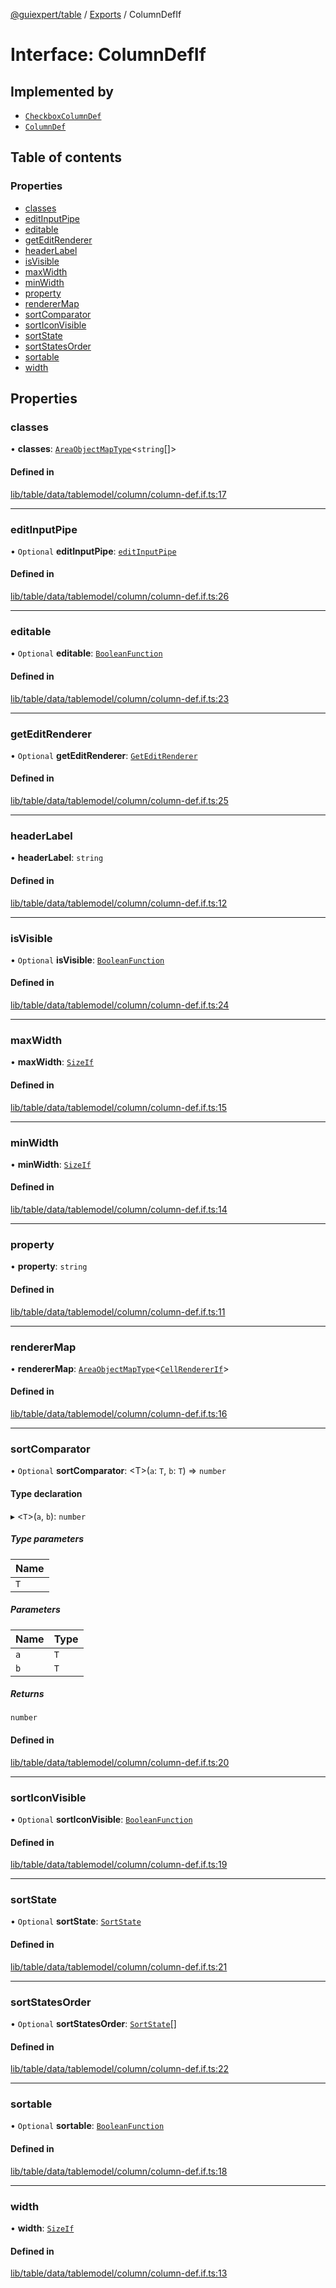 [@guiexpert/table](../README.md) / [Exports](../modules.md) / ColumnDefIf

# Interface: ColumnDefIf

## Implemented by

- [`CheckboxColumnDef`](../classes/CheckboxColumnDef.md)
- [`ColumnDef`](../classes/ColumnDef.md)

## Table of contents

### Properties

- [classes](ColumnDefIf.md#classes)
- [editInputPipe](ColumnDefIf.md#editinputpipe)
- [editable](ColumnDefIf.md#editable)
- [getEditRenderer](ColumnDefIf.md#geteditrenderer)
- [headerLabel](ColumnDefIf.md#headerlabel)
- [isVisible](ColumnDefIf.md#isvisible)
- [maxWidth](ColumnDefIf.md#maxwidth)
- [minWidth](ColumnDefIf.md#minwidth)
- [property](ColumnDefIf.md#property)
- [rendererMap](ColumnDefIf.md#renderermap)
- [sortComparator](ColumnDefIf.md#sortcomparator)
- [sortIconVisible](ColumnDefIf.md#sorticonvisible)
- [sortState](ColumnDefIf.md#sortstate)
- [sortStatesOrder](ColumnDefIf.md#sortstatesorder)
- [sortable](ColumnDefIf.md#sortable)
- [width](ColumnDefIf.md#width)

## Properties

### classes

• **classes**: [`AreaObjectMapType`](../modules.md#areaobjectmaptype)\<`string`[]\>

#### Defined in

[lib/table/data/tablemodel/column/column-def.if.ts:17](https://github.com/guiexperttable/ge-table/blob/7d8ffe2/libs/table/src/lib/table/data/tablemodel/column/column-def.if.ts#L17)

___

### editInputPipe

• `Optional` **editInputPipe**: [`editInputPipe`](editInputPipe.md)

#### Defined in

[lib/table/data/tablemodel/column/column-def.if.ts:26](https://github.com/guiexperttable/ge-table/blob/7d8ffe2/libs/table/src/lib/table/data/tablemodel/column/column-def.if.ts#L26)

___

### editable

• `Optional` **editable**: [`BooleanFunction`](../modules.md#booleanfunction)

#### Defined in

[lib/table/data/tablemodel/column/column-def.if.ts:23](https://github.com/guiexperttable/ge-table/blob/7d8ffe2/libs/table/src/lib/table/data/tablemodel/column/column-def.if.ts#L23)

___

### getEditRenderer

• `Optional` **getEditRenderer**: [`GetEditRenderer`](../modules.md#geteditrenderer)

#### Defined in

[lib/table/data/tablemodel/column/column-def.if.ts:25](https://github.com/guiexperttable/ge-table/blob/7d8ffe2/libs/table/src/lib/table/data/tablemodel/column/column-def.if.ts#L25)

___

### headerLabel

• **headerLabel**: `string`

#### Defined in

[lib/table/data/tablemodel/column/column-def.if.ts:12](https://github.com/guiexperttable/ge-table/blob/7d8ffe2/libs/table/src/lib/table/data/tablemodel/column/column-def.if.ts#L12)

___

### isVisible

• `Optional` **isVisible**: [`BooleanFunction`](../modules.md#booleanfunction)

#### Defined in

[lib/table/data/tablemodel/column/column-def.if.ts:24](https://github.com/guiexperttable/ge-table/blob/7d8ffe2/libs/table/src/lib/table/data/tablemodel/column/column-def.if.ts#L24)

___

### maxWidth

• **maxWidth**: [`SizeIf`](SizeIf.md)

#### Defined in

[lib/table/data/tablemodel/column/column-def.if.ts:15](https://github.com/guiexperttable/ge-table/blob/7d8ffe2/libs/table/src/lib/table/data/tablemodel/column/column-def.if.ts#L15)

___

### minWidth

• **minWidth**: [`SizeIf`](SizeIf.md)

#### Defined in

[lib/table/data/tablemodel/column/column-def.if.ts:14](https://github.com/guiexperttable/ge-table/blob/7d8ffe2/libs/table/src/lib/table/data/tablemodel/column/column-def.if.ts#L14)

___

### property

• **property**: `string`

#### Defined in

[lib/table/data/tablemodel/column/column-def.if.ts:11](https://github.com/guiexperttable/ge-table/blob/7d8ffe2/libs/table/src/lib/table/data/tablemodel/column/column-def.if.ts#L11)

___

### rendererMap

• **rendererMap**: [`AreaObjectMapType`](../modules.md#areaobjectmaptype)\<[`CellRendererIf`](CellRendererIf.md)\>

#### Defined in

[lib/table/data/tablemodel/column/column-def.if.ts:16](https://github.com/guiexperttable/ge-table/blob/7d8ffe2/libs/table/src/lib/table/data/tablemodel/column/column-def.if.ts#L16)

___

### sortComparator

• `Optional` **sortComparator**: \<T\>(`a`: `T`, `b`: `T`) => `number`

#### Type declaration

▸ \<`T`\>(`a`, `b`): `number`

##### Type parameters

| Name |
| :------ |
| `T` |

##### Parameters

| Name | Type |
| :------ | :------ |
| `a` | `T` |
| `b` | `T` |

##### Returns

`number`

#### Defined in

[lib/table/data/tablemodel/column/column-def.if.ts:20](https://github.com/guiexperttable/ge-table/blob/7d8ffe2/libs/table/src/lib/table/data/tablemodel/column/column-def.if.ts#L20)

___

### sortIconVisible

• `Optional` **sortIconVisible**: [`BooleanFunction`](../modules.md#booleanfunction)

#### Defined in

[lib/table/data/tablemodel/column/column-def.if.ts:19](https://github.com/guiexperttable/ge-table/blob/7d8ffe2/libs/table/src/lib/table/data/tablemodel/column/column-def.if.ts#L19)

___

### sortState

• `Optional` **sortState**: [`SortState`](../modules.md#sortstate)

#### Defined in

[lib/table/data/tablemodel/column/column-def.if.ts:21](https://github.com/guiexperttable/ge-table/blob/7d8ffe2/libs/table/src/lib/table/data/tablemodel/column/column-def.if.ts#L21)

___

### sortStatesOrder

• `Optional` **sortStatesOrder**: [`SortState`](../modules.md#sortstate)[]

#### Defined in

[lib/table/data/tablemodel/column/column-def.if.ts:22](https://github.com/guiexperttable/ge-table/blob/7d8ffe2/libs/table/src/lib/table/data/tablemodel/column/column-def.if.ts#L22)

___

### sortable

• `Optional` **sortable**: [`BooleanFunction`](../modules.md#booleanfunction)

#### Defined in

[lib/table/data/tablemodel/column/column-def.if.ts:18](https://github.com/guiexperttable/ge-table/blob/7d8ffe2/libs/table/src/lib/table/data/tablemodel/column/column-def.if.ts#L18)

___

### width

• **width**: [`SizeIf`](SizeIf.md)

#### Defined in

[lib/table/data/tablemodel/column/column-def.if.ts:13](https://github.com/guiexperttable/ge-table/blob/7d8ffe2/libs/table/src/lib/table/data/tablemodel/column/column-def.if.ts#L13)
• • • •
### Problem description
Every entry should be repeated verbatim, with the pictures left out.

### Reply to the task
 [@guiexpert/table](../README.md) / [Exports](../modules.md) / ColumnDefIf

# Interface: ColumnDefIf

## Implemented by

- [`CheckboxColumnDef`](../classes/CheckboxColumnDef.md)
- [`ColumnDef`](../classes/ColumnDef.md)

## Table of contents

### Properties

- [classes](ColumnDefIf.md#classes)
- [editInputPipe](ColumnDefIf.md#editinputpipe)
- [editable](ColumnDefIf.md#editable)
- [getEditRenderer](ColumnDefIf.md#geteditrenderer)
- [headerLabel](ColumnDefIf.md#headerlabel)
- [isVisible](ColumnDefIf.md#isvisible)
- [maxWidth](ColumnDefIf.md#maxwidth)
- [minWidth](ColumnDefIf.md#minwidth)
- [property](ColumnDefIf.md#property)
- [rendererMap](ColumnDefIf.md#renderermap)
- [sortComparator](ColumnDefIf.md#sortcomparator)
- [sortIconVisible](ColumnDefIf.md#sorticonvisible)
- [sortState](ColumnDefIf.md#sortstate)
- [sortStatesOrder](ColumnDefIf.md#sortstatesorder)
- [sortable](ColumnDefIf.md#sortable)
- [width](ColumnDefIf.md#width)

## Properties

### classes

• **classes**: [`AreaObjectMapType`](../modules.md#areaobjectmaptype)\<`string`[]\>

#### Defined in

[lib/table/data/tablemodel/column/column-def.if.ts:17](https://github.com/guiexperttable/ge-table/blob/7d8ffe2/libs/table/src/lib/table/data/tablemodel/column/column-def.if.ts#L17)

___

### editInputPipe

• `Optional` **editInputPipe**: [`editInputPipe`](editInputPipe.md)

#### Defined in

[lib/table/data/tablemodel/column/column-def.if.ts:26](https://github.com/guiexperttable/ge-table/blob/7d8ffe2/libs/table/src/lib/table/data/tablemodel/column/column-def.if.ts#L26)

___

### editable

• `Optional` **editable**: [`BooleanFunction`](../modules.md#booleanfunction)

#### Defined in

[lib/table/data/tablemodel/column/column-def.if.ts:23](https://github.com/guiexperttable/ge-table/blob/7d8ffe2/libs/table/src/lib/table/data/tablemodel/column/column-def.if.ts#L23)

___

### getEditRenderer

• `Optional` **getEditRenderer**: [`GetEditRenderer`](../modules.md#geteditrenderer)

#### Defined in

[lib/table/data/tablemodel/column/column-def.if.ts:25](https://github.com/guiexperttable/ge-table/blob/7d8ffe2/libs/table/src/lib/table/data/tablemodel/column/column-def.if.ts#L25)

___

### headerLabel

• **headerLabel**: `string`

#### Defined in

[lib/table/data/tablemodel/column/column-def.if.ts:12](https://github.com/guiexperttable/ge-table/blob/7d8ffe2/libs/table/src/lib/table/data/tablemodel/column/column-def.if.ts#L12)

___

### isVisible

• `Optional` **isVisible**: [`BooleanFunction`](../modules.md#booleanfunction)

#### Defined in

[lib/table/data/tablemodel/column/column-def.if.ts:24](https://github.com/guiexperttable/ge-table/blob/7d8ffe2/libs/table/src/lib/table/data/tablemodel/column/column-def.if.ts#L24)

___

### maxWidth

• **maxWidth**: [`SizeIf`](SizeIf.md)

#### Defined in

[lib/table/data/tablemodel/column/column-def.if.ts:15](https://github.com/guiexperttable/ge-table/blob/7d8ffe2/libs/table/src/lib/table/data/tablemodel/column/column-def.if.ts#L15)

___

### minWidth

• **minWidth**: [`SizeIf`](SizeIf.md)

#### Defined in

[lib/table/data/tablemodel/column/column-def.if.ts:14](https://github.com/guiexperttable/ge-table/blob/7d8ffe2/libs/table/src/lib/table/data/tablemodel/column/column-def.if.ts#L14)

___

### property

• **property**: `string`

#### Defined in

[lib/table/data/tablemodel/column/column-def.if.ts:11](https://github.com/guiexperttable/ge-table/blob/7d8ffe2/libs/table/src/lib/table/data/tablemodel/column/column-def.if.ts#L11)

___

### rendererMap

• **rendererMap**: [`AreaObjectMapType`](../modules.md#areaobjectmaptype)\<[`CellRendererIf`](CellRendererIf.md)\>

#### Defined in

[lib/table/data/tablemodel/column/column-def.if.ts:16](https://github.com/guiexperttable/ge-table/blob/7d8ffe2/libs/table/src/lib/table/data/tablemodel/column/column-def.if.ts#L16)

___

### sortComparator

• `Optional` **sortComparator**: \<T\>(`a`: `T`, `b`: `T`) => `number`

#### Type declaration

▸ \<`T`\>(`a`, `b`): `number`

##### Type parameters

| Name |
| :------ |
| `T` |

##### Parameters

| Name | Type |
| :------ | :------ |
| `a` | `T` |
| `b` | `T` |

##### Returns

`number`

#### Defined in

[lib/table/data/tablemodel/column/column-def.if.ts:20](https://github.com/guiexperttable/ge-table/blob/7d8ffe2/libs/table/src/lib/table/data/tablemodel/column/column-def.if.ts#L20)

___

### sortIconVisible

• `Optional` **sortIconVisible**: [`BooleanFunction`](../modules.md#booleanfunction)

#### Defined in

[lib/table/data/tablemodel/column/column-def.if.ts:19](https://github.com/guiexperttable/ge-table/blob/7d8ffe2/libs/table/src/lib/table/data/tablemodel/column/column-def.if.ts#L19)

___

### sortState

• `Optional` **sortState**: [`SortState`](../modules.md#sortstate)

#### Defined in

[lib/table/data/tablemodel/column/column-def.if.ts:21](https://github.com/guiexperttable/ge-table/blob/7d8ffe2/libs/table/src/lib/table/data/tablemodel/column/column-def.if.ts#L21)

___

### sortStatesOrder

• `Optional` **sortStatesOrder**: [`SortState`](../modules.md#sortstate)[]

#### Defined in

[lib/table/data/tablemodel/column/column-def.if.ts:22](https://github.com/guiexperttable/ge-table/blob/7d8ffe2/libs/table/src/lib/table/data/tablemodel/column/column-def.if.ts#L22)

___

### sortable

• `Optional` **sortable**: [`BooleanFunction`](../modules.md#booleanfunction)

#### Defined in

[lib/table/data/tablemodel/column/column-def.if.ts:18](https://github.com/guiexperttable/ge-table/blob/7d8ffe2/libs/table/src/lib/table/data/tablemodel/column/column-def.if.ts#L18)

___

### width

• **width**: [`SizeIf`](SizeIf.md)

#### Defined in

[lib/table/data/tablemodel/column/column-def.if.ts:13](https://github.com/guiexperttable/ge-table/blob/7d8ffe2/libs/table/src/lib/table/data/tablemodel/column/column-def.if.ts#L13)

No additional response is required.